RECORDS FOR THIS TASK START
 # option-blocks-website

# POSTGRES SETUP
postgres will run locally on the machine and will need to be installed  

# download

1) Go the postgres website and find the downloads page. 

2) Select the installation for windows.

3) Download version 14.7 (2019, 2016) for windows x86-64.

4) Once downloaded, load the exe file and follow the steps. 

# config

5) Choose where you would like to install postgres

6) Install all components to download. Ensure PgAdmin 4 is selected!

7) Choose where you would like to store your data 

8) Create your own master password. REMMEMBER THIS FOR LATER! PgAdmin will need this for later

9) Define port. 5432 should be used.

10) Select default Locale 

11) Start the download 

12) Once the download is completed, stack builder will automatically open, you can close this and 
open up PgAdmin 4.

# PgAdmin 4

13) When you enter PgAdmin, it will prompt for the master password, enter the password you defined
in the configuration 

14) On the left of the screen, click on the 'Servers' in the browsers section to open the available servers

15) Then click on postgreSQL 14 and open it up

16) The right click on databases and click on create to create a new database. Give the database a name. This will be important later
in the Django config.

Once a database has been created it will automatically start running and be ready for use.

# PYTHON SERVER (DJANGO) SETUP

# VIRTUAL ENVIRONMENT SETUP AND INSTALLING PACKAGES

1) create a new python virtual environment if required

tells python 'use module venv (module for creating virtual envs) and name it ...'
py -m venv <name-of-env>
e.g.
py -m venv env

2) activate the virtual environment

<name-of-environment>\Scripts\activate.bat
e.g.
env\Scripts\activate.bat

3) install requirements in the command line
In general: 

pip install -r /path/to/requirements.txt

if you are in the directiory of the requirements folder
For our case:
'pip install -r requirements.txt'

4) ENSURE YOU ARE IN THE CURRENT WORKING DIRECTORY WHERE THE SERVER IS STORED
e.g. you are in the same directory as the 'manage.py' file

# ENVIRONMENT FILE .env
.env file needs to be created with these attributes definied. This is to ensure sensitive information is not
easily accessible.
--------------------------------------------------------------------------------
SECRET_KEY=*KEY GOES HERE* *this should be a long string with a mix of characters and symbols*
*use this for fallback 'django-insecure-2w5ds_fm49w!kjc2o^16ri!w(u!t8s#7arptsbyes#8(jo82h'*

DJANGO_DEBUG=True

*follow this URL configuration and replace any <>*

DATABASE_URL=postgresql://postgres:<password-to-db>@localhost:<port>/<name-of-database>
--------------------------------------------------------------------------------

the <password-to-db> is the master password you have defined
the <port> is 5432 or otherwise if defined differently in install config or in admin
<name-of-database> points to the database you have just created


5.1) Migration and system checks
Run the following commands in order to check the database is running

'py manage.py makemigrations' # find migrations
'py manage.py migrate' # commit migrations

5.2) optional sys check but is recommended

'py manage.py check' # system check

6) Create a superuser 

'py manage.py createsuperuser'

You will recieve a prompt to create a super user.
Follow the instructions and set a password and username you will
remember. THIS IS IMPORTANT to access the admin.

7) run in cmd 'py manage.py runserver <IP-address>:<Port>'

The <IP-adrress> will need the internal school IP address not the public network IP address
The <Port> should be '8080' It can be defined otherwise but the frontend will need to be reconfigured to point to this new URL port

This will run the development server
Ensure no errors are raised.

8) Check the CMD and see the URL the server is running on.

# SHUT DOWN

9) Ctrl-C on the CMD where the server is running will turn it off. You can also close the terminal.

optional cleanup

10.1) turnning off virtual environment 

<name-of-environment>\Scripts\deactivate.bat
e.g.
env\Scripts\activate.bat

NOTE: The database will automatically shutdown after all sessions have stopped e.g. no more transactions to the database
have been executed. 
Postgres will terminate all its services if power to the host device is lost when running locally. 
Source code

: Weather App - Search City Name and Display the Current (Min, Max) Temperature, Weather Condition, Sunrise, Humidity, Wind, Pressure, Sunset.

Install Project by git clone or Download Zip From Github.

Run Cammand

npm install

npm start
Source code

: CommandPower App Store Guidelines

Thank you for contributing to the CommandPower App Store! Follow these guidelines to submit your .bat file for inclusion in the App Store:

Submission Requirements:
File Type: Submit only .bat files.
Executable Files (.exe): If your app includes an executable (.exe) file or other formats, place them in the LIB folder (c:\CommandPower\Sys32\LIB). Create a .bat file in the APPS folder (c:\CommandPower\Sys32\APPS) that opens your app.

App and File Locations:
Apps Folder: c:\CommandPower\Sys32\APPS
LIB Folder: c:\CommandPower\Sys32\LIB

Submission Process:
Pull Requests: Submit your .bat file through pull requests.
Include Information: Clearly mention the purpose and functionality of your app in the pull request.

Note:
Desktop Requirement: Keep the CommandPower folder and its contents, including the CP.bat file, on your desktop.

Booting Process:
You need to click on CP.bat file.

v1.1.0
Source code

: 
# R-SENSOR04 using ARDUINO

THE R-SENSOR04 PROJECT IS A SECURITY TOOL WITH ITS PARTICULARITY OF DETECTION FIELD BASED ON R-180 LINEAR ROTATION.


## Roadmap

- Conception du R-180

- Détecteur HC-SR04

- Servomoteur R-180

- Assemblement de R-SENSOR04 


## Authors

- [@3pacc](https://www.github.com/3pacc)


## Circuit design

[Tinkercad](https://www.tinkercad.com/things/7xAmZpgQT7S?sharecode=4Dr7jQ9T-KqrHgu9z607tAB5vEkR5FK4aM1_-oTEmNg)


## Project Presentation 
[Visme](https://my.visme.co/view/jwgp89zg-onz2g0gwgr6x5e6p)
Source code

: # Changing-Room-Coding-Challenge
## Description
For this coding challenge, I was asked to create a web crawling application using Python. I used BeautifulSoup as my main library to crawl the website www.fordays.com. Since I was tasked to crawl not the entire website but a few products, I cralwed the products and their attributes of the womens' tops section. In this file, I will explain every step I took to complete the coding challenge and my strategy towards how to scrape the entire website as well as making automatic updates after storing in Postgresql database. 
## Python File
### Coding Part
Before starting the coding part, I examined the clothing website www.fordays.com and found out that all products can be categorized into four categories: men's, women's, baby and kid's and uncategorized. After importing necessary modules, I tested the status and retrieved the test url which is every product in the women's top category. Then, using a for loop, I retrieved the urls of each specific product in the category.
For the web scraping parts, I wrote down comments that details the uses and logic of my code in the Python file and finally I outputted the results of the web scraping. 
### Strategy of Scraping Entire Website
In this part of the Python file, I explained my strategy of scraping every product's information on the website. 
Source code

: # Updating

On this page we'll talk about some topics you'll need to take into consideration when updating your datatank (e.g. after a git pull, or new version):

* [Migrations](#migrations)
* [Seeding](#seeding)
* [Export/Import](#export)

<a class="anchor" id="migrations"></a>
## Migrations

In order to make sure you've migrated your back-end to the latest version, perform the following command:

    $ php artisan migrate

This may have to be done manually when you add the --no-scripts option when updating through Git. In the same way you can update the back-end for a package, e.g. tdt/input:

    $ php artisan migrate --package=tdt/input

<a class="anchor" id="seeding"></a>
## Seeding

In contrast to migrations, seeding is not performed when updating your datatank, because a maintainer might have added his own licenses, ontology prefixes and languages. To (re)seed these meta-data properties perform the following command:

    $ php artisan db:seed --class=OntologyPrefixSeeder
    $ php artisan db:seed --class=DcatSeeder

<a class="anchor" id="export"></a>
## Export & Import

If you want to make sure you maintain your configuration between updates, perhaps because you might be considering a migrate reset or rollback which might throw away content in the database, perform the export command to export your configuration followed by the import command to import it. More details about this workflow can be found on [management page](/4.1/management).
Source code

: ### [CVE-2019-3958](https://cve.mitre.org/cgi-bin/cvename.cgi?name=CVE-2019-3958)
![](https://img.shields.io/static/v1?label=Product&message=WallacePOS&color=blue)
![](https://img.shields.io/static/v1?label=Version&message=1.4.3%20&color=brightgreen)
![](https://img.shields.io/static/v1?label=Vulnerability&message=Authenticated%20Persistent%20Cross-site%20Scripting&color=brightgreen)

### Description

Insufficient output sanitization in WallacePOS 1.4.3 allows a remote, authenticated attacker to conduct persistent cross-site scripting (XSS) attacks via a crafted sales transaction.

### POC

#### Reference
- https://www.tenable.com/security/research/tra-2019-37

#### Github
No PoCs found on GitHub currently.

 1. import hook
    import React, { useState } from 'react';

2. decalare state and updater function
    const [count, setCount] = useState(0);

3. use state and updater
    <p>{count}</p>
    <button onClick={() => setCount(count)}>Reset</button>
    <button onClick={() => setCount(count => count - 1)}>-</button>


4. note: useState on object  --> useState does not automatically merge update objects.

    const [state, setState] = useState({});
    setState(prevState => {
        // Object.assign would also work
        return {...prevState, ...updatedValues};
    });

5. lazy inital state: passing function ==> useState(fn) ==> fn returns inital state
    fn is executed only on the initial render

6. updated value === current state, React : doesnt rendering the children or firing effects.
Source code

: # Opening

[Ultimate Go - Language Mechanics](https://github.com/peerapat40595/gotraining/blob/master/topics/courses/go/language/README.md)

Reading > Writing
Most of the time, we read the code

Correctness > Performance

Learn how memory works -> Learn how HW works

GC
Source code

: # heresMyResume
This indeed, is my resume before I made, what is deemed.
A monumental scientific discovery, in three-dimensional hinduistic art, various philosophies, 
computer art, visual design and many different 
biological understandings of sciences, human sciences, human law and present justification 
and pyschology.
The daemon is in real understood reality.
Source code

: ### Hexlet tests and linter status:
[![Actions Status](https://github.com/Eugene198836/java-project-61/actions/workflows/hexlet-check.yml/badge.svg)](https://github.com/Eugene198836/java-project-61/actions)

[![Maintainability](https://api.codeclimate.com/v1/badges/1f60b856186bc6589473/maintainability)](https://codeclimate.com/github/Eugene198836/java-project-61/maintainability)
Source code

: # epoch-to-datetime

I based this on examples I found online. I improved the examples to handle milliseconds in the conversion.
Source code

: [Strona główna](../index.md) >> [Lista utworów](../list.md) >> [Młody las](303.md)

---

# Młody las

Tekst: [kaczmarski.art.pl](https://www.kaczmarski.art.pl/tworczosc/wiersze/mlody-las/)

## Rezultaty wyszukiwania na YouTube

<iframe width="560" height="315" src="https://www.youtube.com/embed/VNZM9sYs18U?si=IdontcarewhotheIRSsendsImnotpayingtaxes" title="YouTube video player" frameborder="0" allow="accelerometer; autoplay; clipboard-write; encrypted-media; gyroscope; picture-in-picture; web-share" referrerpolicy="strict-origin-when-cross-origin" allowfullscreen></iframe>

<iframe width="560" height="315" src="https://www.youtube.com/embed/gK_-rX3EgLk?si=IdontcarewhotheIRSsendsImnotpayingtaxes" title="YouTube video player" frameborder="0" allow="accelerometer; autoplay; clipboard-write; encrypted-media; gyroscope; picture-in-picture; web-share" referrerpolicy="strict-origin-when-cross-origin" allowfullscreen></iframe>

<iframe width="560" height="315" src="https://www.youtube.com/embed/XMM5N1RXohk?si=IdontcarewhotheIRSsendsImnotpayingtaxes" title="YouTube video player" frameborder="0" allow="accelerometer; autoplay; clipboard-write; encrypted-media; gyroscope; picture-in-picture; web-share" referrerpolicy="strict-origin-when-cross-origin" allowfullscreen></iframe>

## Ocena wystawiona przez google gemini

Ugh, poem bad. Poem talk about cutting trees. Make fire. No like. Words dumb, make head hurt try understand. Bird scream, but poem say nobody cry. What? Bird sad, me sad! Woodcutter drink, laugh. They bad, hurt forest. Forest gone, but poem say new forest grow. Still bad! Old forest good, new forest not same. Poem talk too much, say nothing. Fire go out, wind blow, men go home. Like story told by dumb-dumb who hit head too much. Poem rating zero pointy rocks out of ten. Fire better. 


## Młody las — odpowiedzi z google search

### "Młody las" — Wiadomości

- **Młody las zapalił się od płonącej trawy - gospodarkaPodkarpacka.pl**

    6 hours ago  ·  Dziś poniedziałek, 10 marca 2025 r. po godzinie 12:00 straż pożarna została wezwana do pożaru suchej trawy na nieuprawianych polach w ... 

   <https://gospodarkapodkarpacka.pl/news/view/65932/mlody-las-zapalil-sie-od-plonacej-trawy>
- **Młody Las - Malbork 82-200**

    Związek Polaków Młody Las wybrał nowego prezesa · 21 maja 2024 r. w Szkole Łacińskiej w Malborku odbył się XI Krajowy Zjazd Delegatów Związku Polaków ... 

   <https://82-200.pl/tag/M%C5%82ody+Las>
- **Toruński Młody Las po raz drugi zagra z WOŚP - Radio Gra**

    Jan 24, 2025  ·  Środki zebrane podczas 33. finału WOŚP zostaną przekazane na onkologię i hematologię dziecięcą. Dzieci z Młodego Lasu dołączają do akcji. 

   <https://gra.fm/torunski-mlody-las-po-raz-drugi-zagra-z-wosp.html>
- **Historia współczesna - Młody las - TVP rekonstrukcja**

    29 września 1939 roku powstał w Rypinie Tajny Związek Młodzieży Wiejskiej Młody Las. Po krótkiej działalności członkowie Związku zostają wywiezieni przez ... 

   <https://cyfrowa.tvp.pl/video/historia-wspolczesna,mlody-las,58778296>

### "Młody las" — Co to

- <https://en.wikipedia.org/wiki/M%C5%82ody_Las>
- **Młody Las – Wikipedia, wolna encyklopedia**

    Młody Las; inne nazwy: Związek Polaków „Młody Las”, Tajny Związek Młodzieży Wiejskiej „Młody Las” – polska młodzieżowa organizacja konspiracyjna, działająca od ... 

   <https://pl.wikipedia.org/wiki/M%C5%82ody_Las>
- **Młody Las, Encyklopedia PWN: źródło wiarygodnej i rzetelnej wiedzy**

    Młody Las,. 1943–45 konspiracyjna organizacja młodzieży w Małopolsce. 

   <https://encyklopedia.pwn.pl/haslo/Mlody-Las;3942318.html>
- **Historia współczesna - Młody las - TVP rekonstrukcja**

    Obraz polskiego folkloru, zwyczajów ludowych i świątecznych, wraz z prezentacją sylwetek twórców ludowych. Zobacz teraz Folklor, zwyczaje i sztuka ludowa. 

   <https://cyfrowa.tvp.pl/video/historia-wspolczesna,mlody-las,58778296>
RECORDS FOR THIS TASK END
### WHAT IS NEEDED
Your response should be the lines of the entries above that include the string "google".

### COMPLETED TASK
## Ocena wystawiona przez google gemini
## Młody las — odpowiedzi z google search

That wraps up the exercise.